Resulullah Efendimiz ile Hazret-i Ali (kerremallahü vecheh) bir yoldan gidiyorlardı. Resûl-i Ekrem: “Yâ Ali! Dünya nimetleri kesilir, cennet nimetleri devamlıdır, kesilmez. Sen istikamet üzere ol ki sonu mutlaka sevinç olur” buyurdu.
O esnada baktılar.
İki sahabiyi gördüler.
Hazret-i Ebu Bekir ile Hazret-i Ömer (radıyallahü anhüma) karşıdan geliyorlardı.
***
Resûl-i Ekrem “Bu ikisi, ümmetin müjdecileridir. Bunları sevmek, imandan, bunlara düşmanlık, münafıklıktandır” buyurdu.
Hazret-i Ali dinledi.
Ve Resûl-i Ekrem’e:
“Evet yâ Resulallah! Onların sevgisi benim kalbimde pek çoktur, sizin bu sözünüzle daha da çoğalmıştır” dedi.
***
Efendimiz buyurdular ki: “Gökte iki melek vardır. Biri şiddet ve gadapla buyurur, biri kolaylık ve yumuşaklıkla buyurur. İkisi de doğru yol üzerinedirler.
Biri, Cebrail’dir.
Biri de Mikâil’dir.
***
Resullerin içinde iki kimse vardır. Biri lütuf ve iyilikle buyurur, biri de şiddetle buyurur. İkisi de hak üzeredirler.

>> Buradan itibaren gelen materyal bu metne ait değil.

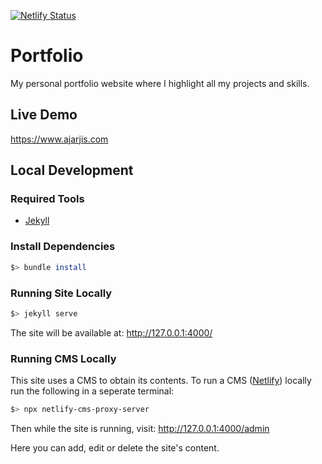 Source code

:[![Netlify Status](https://api.netlify.com/api/v1/badges/259e2f4e-464a-437a-85ee-36ee6e3d344f/deploy-status)](https://app.netlify.com/sites/ajarjis/deploys)

# Portfolio
My personal portfolio website where I highlight all my projects and skills.

## Live Demo
https://www.ajarjis.com

## Local Development
### Required Tools
- [Jekyll](https://jekyllrb.com/)

### Install Dependencies
```bash
$> bundle install
```

### Running Site Locally
```bash
$> jekyll serve
```
The site will be available at: http://127.0.0.1:4000/

### Running CMS Locally
This site uses a CMS to obtain its contents. To run a CMS ([Netlify](https://www.netlifycms.org/)) locally run the following in a seperate terminal:
```bash
$> npx netlify-cms-proxy-server
```

Then while the site is running, visit:
http://127.0.0.1:4000/admin

Here you can add, edit or delete the site's content.


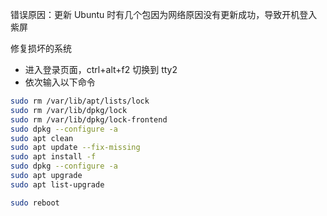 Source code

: 错误原因：更新 Ubuntu 时有几个包因为网络原因没有更新成功，导致开机登入紫屏

修复损坏的系统

- 进入登录页面，ctrl+alt+f2 切换到 tty2
- 依次输入以下命令

```bash
sudo rm /var/lib/apt/lists/lock
sudo rm /var/lib/dpkg/lock
sudo rm /var/lib/dpkg/lock-frontend
sudo dpkg --configure -a
sudo apt clean
sudo apt update --fix-missing
sudo apt install -f
sudo dpkg --configure -a
sudo apt upgrade
sudo apt list-upgrade

sudo reboot
```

Biri Hazret-i İbrahim’dir.
Ve biri Hazret-i Nuh’dur.
***
Benim Eshabımdan da iki kimse vardır. Biri yumuşaklıkla ve merhametle emreder, biri sertlik ve şiddetle emreder. İkisi de hak üzeredirler, biri Ebu Bekr-i Sıddık, biri de Ömer-ül Faruk’tur.” (“Menâkıb-ı çihâr yâr-i güzîn” kitabından alınmıştır.)